A statistical test that does not assume the data follow a specific distribution such as the normal distribution.
Why are non-parametric tests used?
When parametric test assumptions are violated or when data are ordinal rather than continuous.
What type of data are non-parametric tests commonly used with?
Ordinal data or non-normally distributed continuous data.
What is the non-parametric equivalent of the one-way between-subjects ANOVA?
The Kruskal–Wallis test.
What does the Kruskal–Wallis test compare?
The distributions or median ranks of three or more independent groups.
When should the Kruskal–Wallis test be used?
When comparing three or more independent groups with ordinal data or when parametric assumptions are violated.
What is the non-parametric equivalent of the one-way within-subjects ANOVA?
The Friedman test.
What does the Friedman test compare?
Differences between three or more related conditions using ranked data.
When should the Friedman test be used?
When the same participants are measured across multiple conditions but parametric assumptions are not met.
What is the main principle behind non-parametric ANOVA tests?
Data are converted into ranks rather than analysed as raw scores.
Why do non-parametric tests rank the data?
Ranking reduces the influence of outliers and distribution shape.
What is a rank in non-parametric tests?
A position assigned to a value after ordering all scores from lowest to highest.

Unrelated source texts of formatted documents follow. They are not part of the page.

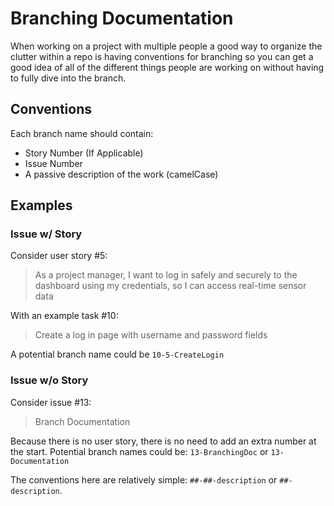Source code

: # Branching Documentation
When working on a project with multiple people a good way to organize the clutter within a repo is having conventions for branching so you can get a good idea of all of the different things people are working on without having to fully dive into the branch. 

## Conventions
Each branch name should contain:
- Story Number (If Applicable)
- Issue Number
- A passive description of the work (camelCase)

## Examples
### Issue w/ Story
Consider user story #5: 
> As a project manager, I want to log in safely and securely to the dashboard using my credentials, so I can access real-time sensor data

With an example task #10:
> Create a log in page with username and password fields

A potential branch name could be
`10-5-CreateLogin`

### Issue w/o Story
Consider issue #13:
> Branch Documentation

Because there is no user story, there is no need to add an extra number at the start. Potential branch names could be: `13-BranchingDoc` or `13-Documentation`

The conventions here are relatively simple: `##-##-description` or `##-description`. 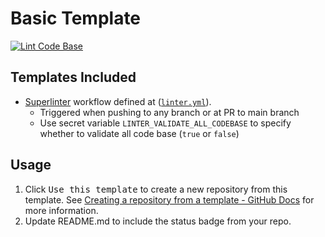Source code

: # Basic Template

[![Lint Code Base](https://github.com/pacroy/template-basic/actions/workflows/linter.yml/badge.svg)](https://github.com/pacroy/template-basic/actions/workflows/linter.yml)

## Templates Included

- [Superlinter](https://github.com/github/super-linter) workflow defined at ([`linter.yml`](.github/workflows/linter.yml)).
  - Triggered when pushing to any branch or at PR to main branch
  - Use secret variable `LINTER_VALIDATE_ALL_CODEBASE` to specify whether to validate all code base (`true` or `false`)

## Usage

1. Click <kbd>Use this template</kbd> to create a new repository from this template. See [Creating a repository from a template - GitHub Docs](https://docs.github.com/en/github/creating-cloning-and-archiving-repositories/creating-a-repository-on-github/creating-a-repository-from-a-template) for more information.
2. Update README.md to include the status badge from your repo.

How are tied ranks handled?
Tied values receive the average of the ranks they would have occupied.
What assumption of parametric ANOVA is most commonly violated, requiring non-parametric tests?
Normality of the data.
What does the normality assumption mean?
Data should be approximately normally distributed within groups.
What assumption of ANOVA concerns similar variability between groups?
Homogeneity of variance.
What test is used to assess homogeneity of variance in ANOVA?
Levene’s test.
What does a significant Levene’s test indicate?
The assumption of equal variances is violated.
Why might researchers prefer parametric tests when assumptions are met?
Parametric tests generally have higher statistical power.
What is statistical power?
The probability of correctly detecting a true effect.
Why do non-parametric tests often have lower power?
They analyse ranks instead of full numerical information.
What type of independent variable is used in the Kruskal–Wallis test?
A categorical independent variable with three or more independent groups.
What type of dependent variable is used in the Kruskal–Wallis test?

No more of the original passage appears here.